For months, we have heard story after story in the national media about young people — often young people of color — who have been abused by our criminal justice system. The latest story, out of New York, was about Kalief Browder, a young man who was arrested at 16 and spent three years in solitary confinement at an adult jail while awaiting trial.
Ultimately, his case was dismissed and he was released, but the trauma Kalief suffered was too great. Tragically, Kalief took his own life.
We are fortunate in Oregon to have a forward-looking juvenile justice system that national experts have upheld as a model for other jurisdictions. In recent years, lawmakers and juvenile justice leaders here have taken steps to better protect young people from the harms of the adult criminal justice system while still holding them accountable in an age-appropriate manner and providing them support to help ensure they will not return to criminal activity.
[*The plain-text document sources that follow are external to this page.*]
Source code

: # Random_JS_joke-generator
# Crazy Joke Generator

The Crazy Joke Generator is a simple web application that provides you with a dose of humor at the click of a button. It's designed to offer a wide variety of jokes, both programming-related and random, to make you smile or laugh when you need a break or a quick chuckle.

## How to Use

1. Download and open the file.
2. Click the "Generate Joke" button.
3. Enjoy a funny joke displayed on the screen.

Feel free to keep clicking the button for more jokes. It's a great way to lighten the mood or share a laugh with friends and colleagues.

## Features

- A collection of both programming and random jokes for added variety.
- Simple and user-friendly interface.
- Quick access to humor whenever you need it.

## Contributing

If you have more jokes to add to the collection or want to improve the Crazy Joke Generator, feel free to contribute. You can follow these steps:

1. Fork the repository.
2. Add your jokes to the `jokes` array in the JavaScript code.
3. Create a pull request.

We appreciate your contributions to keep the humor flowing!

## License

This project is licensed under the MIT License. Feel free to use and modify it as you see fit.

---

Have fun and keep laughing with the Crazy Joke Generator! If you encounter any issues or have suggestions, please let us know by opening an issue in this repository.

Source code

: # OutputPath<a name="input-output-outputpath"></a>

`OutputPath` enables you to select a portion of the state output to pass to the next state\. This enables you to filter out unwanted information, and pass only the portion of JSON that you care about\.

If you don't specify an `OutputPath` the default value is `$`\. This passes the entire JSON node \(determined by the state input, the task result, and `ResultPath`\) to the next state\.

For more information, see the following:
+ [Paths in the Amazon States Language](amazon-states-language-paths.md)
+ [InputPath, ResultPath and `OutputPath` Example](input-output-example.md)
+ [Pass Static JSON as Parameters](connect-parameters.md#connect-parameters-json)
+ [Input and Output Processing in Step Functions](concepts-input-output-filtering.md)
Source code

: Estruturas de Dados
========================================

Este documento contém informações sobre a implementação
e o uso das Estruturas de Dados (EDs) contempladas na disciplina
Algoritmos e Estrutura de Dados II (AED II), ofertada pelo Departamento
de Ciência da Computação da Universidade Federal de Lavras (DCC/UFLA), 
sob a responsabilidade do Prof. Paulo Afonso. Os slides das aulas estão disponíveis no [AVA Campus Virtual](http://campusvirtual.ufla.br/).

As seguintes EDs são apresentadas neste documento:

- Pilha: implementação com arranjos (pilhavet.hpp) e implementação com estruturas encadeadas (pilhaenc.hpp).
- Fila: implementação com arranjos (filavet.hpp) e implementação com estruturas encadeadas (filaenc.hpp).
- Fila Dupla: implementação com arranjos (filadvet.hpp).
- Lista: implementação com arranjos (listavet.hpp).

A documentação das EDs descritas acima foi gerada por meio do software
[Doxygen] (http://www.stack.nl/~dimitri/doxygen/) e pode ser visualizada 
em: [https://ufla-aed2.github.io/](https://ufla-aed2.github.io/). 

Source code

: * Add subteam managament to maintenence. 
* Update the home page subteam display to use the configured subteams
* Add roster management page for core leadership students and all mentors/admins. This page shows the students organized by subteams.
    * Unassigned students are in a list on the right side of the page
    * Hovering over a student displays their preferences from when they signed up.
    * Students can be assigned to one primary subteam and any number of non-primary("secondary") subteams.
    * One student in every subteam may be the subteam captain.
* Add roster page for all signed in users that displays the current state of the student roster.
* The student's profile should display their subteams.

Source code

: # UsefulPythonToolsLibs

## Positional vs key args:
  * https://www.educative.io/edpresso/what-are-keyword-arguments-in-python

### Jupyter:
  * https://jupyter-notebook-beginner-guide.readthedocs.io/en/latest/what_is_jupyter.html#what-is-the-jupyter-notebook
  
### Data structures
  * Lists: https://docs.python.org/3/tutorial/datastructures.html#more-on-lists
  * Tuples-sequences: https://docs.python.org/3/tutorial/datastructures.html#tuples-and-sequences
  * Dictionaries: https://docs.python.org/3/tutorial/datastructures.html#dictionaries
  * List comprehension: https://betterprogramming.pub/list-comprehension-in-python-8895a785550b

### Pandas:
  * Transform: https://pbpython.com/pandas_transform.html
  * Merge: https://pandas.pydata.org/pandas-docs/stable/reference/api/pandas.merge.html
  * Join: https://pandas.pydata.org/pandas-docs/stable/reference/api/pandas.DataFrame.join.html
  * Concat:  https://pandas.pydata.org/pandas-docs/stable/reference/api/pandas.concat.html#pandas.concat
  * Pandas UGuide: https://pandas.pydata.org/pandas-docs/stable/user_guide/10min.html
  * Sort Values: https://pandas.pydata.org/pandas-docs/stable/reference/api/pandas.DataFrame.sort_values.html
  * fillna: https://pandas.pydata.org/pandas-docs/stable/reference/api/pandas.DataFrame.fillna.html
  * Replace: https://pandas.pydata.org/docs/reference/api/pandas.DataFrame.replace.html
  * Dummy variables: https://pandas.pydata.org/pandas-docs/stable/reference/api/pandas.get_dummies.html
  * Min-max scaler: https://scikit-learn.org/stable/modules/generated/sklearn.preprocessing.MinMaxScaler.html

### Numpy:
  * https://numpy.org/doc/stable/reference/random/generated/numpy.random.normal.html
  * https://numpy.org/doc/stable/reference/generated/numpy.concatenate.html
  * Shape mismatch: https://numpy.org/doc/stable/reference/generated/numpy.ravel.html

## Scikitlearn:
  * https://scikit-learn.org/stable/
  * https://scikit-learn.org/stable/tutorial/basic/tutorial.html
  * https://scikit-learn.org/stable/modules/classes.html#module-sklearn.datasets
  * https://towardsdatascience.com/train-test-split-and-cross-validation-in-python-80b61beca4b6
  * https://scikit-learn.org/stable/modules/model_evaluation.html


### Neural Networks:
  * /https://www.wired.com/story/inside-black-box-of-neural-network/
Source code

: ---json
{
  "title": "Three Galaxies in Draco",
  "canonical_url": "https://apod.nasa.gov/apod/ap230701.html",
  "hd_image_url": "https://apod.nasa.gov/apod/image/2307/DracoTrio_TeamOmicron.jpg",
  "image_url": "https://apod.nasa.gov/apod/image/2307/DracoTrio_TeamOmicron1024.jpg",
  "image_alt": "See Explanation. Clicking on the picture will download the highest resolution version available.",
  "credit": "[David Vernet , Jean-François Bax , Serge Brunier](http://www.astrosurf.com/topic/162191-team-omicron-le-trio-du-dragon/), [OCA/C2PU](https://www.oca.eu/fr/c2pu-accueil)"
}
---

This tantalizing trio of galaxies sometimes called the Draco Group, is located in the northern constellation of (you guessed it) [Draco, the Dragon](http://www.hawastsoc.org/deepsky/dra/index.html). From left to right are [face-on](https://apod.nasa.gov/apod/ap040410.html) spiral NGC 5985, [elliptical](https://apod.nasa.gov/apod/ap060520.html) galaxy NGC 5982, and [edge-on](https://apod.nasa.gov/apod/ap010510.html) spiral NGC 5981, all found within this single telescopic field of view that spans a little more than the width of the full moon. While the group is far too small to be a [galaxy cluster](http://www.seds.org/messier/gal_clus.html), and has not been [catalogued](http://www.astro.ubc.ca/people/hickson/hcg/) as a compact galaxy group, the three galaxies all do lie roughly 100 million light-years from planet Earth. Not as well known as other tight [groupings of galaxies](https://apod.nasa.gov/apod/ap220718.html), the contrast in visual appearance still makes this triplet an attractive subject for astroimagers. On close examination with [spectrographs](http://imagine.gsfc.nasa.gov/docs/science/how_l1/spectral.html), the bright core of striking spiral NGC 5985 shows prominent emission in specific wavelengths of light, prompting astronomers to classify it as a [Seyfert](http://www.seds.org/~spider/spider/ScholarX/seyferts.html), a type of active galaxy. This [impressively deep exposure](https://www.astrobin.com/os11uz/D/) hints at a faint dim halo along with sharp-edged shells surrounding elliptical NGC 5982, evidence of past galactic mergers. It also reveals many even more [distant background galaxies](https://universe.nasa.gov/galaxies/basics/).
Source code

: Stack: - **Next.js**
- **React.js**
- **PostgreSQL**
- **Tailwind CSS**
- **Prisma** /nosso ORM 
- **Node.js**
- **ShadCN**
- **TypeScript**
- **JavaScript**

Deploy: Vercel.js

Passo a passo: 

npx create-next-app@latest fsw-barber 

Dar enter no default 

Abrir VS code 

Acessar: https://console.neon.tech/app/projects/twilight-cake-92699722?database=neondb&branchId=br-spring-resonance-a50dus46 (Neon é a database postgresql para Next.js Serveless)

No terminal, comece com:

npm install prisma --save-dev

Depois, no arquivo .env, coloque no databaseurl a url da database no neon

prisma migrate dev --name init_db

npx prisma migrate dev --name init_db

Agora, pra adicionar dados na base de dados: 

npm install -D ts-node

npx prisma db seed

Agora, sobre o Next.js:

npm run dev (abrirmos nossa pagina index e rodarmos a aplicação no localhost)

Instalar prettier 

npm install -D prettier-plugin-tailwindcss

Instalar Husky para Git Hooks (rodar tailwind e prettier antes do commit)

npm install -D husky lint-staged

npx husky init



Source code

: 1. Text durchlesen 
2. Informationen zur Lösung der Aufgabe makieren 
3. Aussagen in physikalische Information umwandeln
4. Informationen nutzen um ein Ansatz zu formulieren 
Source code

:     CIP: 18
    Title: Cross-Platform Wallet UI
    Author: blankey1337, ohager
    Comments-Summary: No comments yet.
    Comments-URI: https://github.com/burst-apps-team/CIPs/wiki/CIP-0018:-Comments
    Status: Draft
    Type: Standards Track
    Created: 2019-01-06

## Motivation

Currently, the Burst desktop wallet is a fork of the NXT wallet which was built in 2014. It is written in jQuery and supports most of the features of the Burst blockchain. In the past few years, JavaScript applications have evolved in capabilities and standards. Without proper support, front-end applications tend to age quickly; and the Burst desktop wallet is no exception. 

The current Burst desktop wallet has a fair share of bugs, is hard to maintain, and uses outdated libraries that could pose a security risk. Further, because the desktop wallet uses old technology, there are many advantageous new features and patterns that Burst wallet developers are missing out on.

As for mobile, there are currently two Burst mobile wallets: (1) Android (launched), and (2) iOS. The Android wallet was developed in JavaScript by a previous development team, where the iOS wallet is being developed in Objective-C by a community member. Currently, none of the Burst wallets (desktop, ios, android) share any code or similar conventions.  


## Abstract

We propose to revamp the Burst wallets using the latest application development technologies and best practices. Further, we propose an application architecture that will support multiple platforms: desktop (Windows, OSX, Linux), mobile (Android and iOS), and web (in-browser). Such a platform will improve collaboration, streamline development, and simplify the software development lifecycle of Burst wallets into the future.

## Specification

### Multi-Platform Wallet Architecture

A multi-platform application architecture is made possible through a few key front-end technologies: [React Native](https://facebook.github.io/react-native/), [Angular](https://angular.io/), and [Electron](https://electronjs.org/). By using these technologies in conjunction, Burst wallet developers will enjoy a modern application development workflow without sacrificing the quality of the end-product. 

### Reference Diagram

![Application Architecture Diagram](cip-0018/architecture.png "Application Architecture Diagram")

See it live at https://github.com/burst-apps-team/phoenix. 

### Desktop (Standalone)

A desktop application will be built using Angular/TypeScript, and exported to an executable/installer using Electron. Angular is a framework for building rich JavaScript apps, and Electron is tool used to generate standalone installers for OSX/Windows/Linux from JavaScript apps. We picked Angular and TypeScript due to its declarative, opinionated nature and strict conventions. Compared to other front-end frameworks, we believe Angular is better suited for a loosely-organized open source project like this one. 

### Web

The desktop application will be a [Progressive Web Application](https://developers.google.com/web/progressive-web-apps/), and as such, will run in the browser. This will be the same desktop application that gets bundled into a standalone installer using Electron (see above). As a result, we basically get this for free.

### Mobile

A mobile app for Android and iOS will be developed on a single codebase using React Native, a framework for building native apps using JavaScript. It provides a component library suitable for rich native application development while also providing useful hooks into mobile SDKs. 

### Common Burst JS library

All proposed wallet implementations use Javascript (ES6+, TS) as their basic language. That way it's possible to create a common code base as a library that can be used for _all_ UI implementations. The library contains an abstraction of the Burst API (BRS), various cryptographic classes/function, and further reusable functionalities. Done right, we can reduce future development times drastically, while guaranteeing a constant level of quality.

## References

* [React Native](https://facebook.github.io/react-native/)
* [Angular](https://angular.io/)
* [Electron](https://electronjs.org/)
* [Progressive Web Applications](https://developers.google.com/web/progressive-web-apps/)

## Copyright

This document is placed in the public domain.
In 2011, for example, lawmakers enacted House Bill 2707, which encouraged local jurisdictions to house youths charged with serious crimes in juvenile detention facilities rather than in county jails while they moved through their court proceedings. Following the passage of that bill, numerous counties revised their policies so that very few, if any, young Oregonians would ever set foot inside a jail cell.
While the horrendous experiences Kalief suffered likely would not have happened in Oregon, we should not be content with the knowledge that young people are treated worse elsewhere. Despite all the progress we have made to hold youths appropriately accountable and help them rebuild their lives, there is still far more work to do.
Oregon, along with every other state in the country, has laws on the books allowing minors to be charged and convicted within the adult criminal justice system under certain circumstances. The main driver of youths into Oregon’s adult system is an amendment to state law resulting from Measure 11, which voters approved in 1994. The law established that any person 15 or older who is charged with one of 21 felonies, ranging from second-degree assault to aggravated murder, will be tried automatically in adult criminal court. Between 1995 and 2008, there were more than 3,200 indictments of youths for Measure 11 offenses.
The enactment of Measure 11 two decades ago followed a national trend at that time toward more punitive, “tough on crime” criminal justice rhetoric and policy. Following an uptick in the juvenile violent crime rate in the 1980s and early ’90s, state legislatures enacted numerous laws resulting in large numbers of youths being saddled with adult criminal convictions. Between 1992 and 1999, all but one state broadened its juvenile transfer laws so that more youths would be prosecuted as adults.
In the time since these laws went into effect, it has become clear, through both research and experience, that they do more harm than good. We now know that youths with adult convictions are more likely to commit future crimes compared to similar youths who are adjudicated in juvenile court. Numerous studies have repeated and affirmed these findings: trying and convicting youths as adults leads to worse outcomes for them and does little to deter juvenile crime.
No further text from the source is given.